**Aim of the task:** Transcribe each line below verbatim; pictures excluded.

**Data provided:**
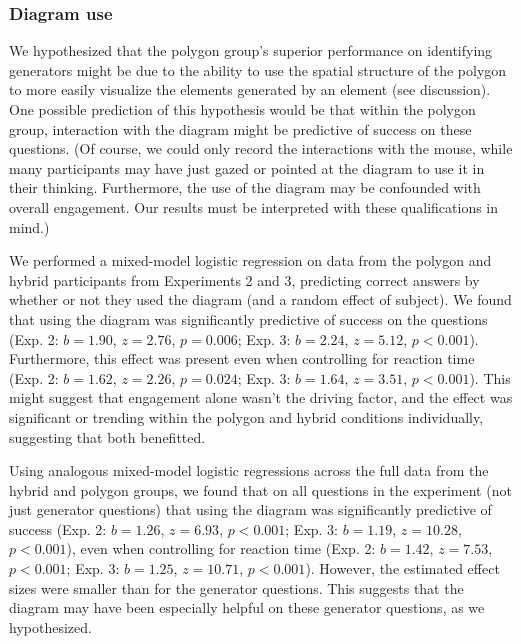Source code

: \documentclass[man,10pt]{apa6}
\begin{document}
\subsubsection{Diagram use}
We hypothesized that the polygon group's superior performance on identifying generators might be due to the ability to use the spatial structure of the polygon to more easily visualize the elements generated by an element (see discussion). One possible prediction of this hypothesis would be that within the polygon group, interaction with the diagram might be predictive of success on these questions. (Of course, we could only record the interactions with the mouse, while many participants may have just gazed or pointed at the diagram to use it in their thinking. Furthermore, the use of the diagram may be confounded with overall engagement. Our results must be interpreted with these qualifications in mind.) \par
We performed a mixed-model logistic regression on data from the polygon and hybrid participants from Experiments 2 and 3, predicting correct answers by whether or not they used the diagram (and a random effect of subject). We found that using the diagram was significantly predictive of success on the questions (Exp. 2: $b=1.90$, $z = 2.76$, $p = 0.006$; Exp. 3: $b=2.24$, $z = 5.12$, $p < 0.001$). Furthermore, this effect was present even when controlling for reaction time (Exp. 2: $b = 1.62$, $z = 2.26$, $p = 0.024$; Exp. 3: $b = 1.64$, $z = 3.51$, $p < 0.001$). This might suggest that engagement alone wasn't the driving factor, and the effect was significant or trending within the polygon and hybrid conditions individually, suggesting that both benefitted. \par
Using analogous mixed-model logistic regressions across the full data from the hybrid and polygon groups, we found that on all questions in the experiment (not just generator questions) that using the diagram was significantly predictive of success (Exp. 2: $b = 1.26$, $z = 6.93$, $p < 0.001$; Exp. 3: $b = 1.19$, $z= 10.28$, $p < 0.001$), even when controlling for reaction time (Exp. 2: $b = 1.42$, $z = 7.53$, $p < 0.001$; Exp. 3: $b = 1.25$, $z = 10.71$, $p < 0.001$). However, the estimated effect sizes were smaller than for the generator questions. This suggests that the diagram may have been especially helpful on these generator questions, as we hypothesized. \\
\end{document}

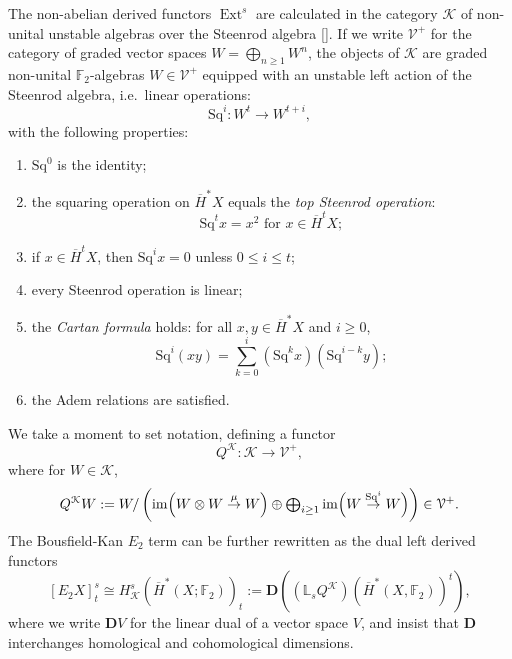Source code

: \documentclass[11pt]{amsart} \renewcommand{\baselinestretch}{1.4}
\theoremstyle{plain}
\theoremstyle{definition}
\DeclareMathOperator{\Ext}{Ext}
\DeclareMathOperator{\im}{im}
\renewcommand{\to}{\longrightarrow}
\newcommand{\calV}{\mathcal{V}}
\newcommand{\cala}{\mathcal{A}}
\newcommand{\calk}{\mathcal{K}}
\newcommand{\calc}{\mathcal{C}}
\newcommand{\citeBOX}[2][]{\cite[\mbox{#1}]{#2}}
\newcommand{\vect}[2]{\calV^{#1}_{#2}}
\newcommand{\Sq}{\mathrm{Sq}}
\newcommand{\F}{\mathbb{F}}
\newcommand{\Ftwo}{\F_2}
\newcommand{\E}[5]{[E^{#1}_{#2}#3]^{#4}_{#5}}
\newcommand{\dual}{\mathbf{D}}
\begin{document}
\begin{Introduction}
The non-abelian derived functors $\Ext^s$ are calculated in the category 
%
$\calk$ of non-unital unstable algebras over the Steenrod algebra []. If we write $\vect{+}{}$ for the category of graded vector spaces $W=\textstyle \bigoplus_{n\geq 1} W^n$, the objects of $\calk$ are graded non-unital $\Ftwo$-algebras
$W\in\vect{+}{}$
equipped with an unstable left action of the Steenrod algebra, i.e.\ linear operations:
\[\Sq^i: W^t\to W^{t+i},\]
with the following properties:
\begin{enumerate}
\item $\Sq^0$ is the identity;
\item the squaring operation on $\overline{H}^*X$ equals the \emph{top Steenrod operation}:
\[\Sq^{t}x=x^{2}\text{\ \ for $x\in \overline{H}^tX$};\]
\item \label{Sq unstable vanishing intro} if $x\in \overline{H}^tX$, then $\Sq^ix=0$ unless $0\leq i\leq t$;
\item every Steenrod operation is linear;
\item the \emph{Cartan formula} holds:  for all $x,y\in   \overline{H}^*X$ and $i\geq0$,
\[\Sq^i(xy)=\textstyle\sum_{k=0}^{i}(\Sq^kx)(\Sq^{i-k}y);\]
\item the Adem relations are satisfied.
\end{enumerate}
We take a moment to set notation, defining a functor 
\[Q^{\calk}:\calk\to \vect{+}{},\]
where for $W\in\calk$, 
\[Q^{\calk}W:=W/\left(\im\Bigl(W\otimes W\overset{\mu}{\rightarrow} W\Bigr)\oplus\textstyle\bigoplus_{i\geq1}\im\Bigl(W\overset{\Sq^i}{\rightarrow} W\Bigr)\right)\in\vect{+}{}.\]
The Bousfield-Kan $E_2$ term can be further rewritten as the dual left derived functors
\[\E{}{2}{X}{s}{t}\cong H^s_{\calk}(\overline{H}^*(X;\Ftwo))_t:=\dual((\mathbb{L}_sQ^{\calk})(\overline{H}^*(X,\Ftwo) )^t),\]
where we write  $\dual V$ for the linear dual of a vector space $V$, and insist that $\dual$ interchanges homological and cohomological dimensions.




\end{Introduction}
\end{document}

**Task solution:**
Source code

: \documentclass[man,10pt]{apa6}
\begin{document}
\subsubsection{Diagram use}
We hypothesized that the polygon group's superior performance on identifying generators might be due to the ability to use the spatial structure of the polygon to more easily visualize the elements generated by an element (see discussion). One possible prediction of this hypothesis would be that within the polygon group, interaction with the diagram might be predictive of success on these questions. (Of course, we could only record the interactions with the mouse, while many participants may have just gazed or pointed at the diagram to use it in their thinking. Furthermore, the use of the diagram may be confounded with overall engagement. Our results must be interpreted with these qualifications in mind.) \par
We performed a mixed-model logistic regression on data from the polygon and hybrid participants from Experiments 2 and 3, predicting correct answers by whether or not they used the diagram (and a random effect of subject). We found that using the diagram was significantly predictive of success on the questions (Exp. 2: $b=1.90$, $z = 2.76$, $p = 0.006$; Exp. 3: $b=2.24$, $z = 5.12$, $p < 0.001$). Furthermore, this effect was present even when controlling for reaction time (Exp. 2: $b = 1.62$, $z = 2.26$, $p = 0.024$; Exp. 3: $b = 1.64$, $z = 3.51$, $p < 0.001$). This might suggest that engagement alone wasn't the driving factor, and the effect was significant or trending within the polygon and hybrid conditions individually, suggesting that both benefitted. \par
Using analogous mixed-model logistic regressions across the full data from the hybrid and polygon groups, we found that on all questions in the experiment (not just generator questions) that using the diagram was significantly predictive of success (Exp. 2: $b = 1.26$, $z = 6.93$, $p < 0.001$; Exp. 3: $b = 1.19$, $z= 10.28$, $p < 0.001$), even when controlling for reaction time (Exp. 2: $b = 1.42$, $z = 7.53$, $p < 0.001$; Exp. 3: $b = 1.25$, $z = 10.71$, $p < 0.001$). However, the estimated effect sizes were smaller than for the generator questions. This suggests that the diagram may have been especially helpful on these generator questions, as we hypothesized. \\
\end{document}

Source code

: \documentclass[11pt]{amsart} \renewcommand{\baselinestretch}{1.4}
\theoremstyle{plain}
\theoremstyle{definition}
\DeclareMathOperator{\Ext}{Ext}
\DeclareMathOperator{\im}{im}
\renewcommand{\to}{\longrightarrow}
\newcommand{\calV}{\mathcal{V}}
\newcommand{\cala}{\mathcal{A}}
\newcommand{\calk}{\mathcal{K}}
\newcommand{\calc}{\mathcal{C}}
\newcommand{\citeBOX}[2][]{\cite[\mbox{#1}]{#2}}
\newcommand{\vect}[2]{\calV^{#1}_{#2}}
\newcommand{\Sq}{\mathrm{Sq}}
\newcommand{\F}{\mathbb{F}}
\newcommand{\Ftwo}{\F_2}
\newcommand{\E}[5]{[E^{#1}_{#2}#3]^{#4}_{#5}}
\newcommand{\dual}{\mathbf{D}}
\begin{document}
\begin{Introduction}
The non-abelian derived functors $\Ext^s$ are calculated in the category 
%
$\calk$ of non-unital unstable algebras over the Steenrod algebra []. If we write $\vect{+}{}$ for the category of graded vector spaces $W=\textstyle \bigoplus_{n\geq 1} W^n$, the objects of $\calk$ are graded non-unital $\Ftwo$-algebras
$W\in\vect{+}{}$
equipped with an unstable left action of the Steenrod algebra, i.e.\ linear operations:
\[\Sq^i: W^t\to W^{t+i},\]
with the following properties:
\begin{enumerate}
\item $\Sq^0$ is the identity;
\item the squaring operation on $\overline{H}^*X$ equals the \emph{top Steenrod operation}:
\[\Sq^{t}x=x^{2}\text{\ \ for $x\in \overline{H}^tX$};\]
\item \label{Sq unstable vanishing intro} if $x\in \overline{H}^tX$, then $\Sq^ix=0$ unless $0\leq i\leq t$;
\item every Steenrod operation is linear;
\item the \emph{Cartan formula} holds:  for all $x,y\in   \overline{H}^*X$ and $i\geq0$,
\[\Sq^i(xy)=\textstyle\sum_{k=0}^{i}(\Sq^kx)(\Sq^{i-k}y);\]
\item the Adem relations are satisfied.
\end{enumerate}
We take a moment to set notation, defining a functor 
\[Q^{\calk}:\calk\to \vect{+}{},\]
where for $W\in\calk$, 
\[Q^{\calk}W:=W/\left(\im\Bigl(W\otimes W\overset{\mu}{\rightarrow} W\Bigr)\oplus\textstyle\bigoplus_{i\geq1}\im\Bigl(W\overset{\Sq^i}{\rightarrow} W\Bigr)\right)\in\vect{+}{}.\]
The Bousfield-Kan $E_2$ term can be further rewritten as the dual left derived functors
\[\E{}{2}{X}{s}{t}\cong H^s_{\calk}(\overline{H}^*(X;\Ftwo))_t:=\dual((\mathbb{L}_sQ^{\calk})(\overline{H}^*(X,\Ftwo) )^t),\]
where we write  $\dual V$ for the linear dual of a vector space $V$, and insist that $\dual$ interchanges homological and cohomological dimensions.




\end{Introduction}
\end{document}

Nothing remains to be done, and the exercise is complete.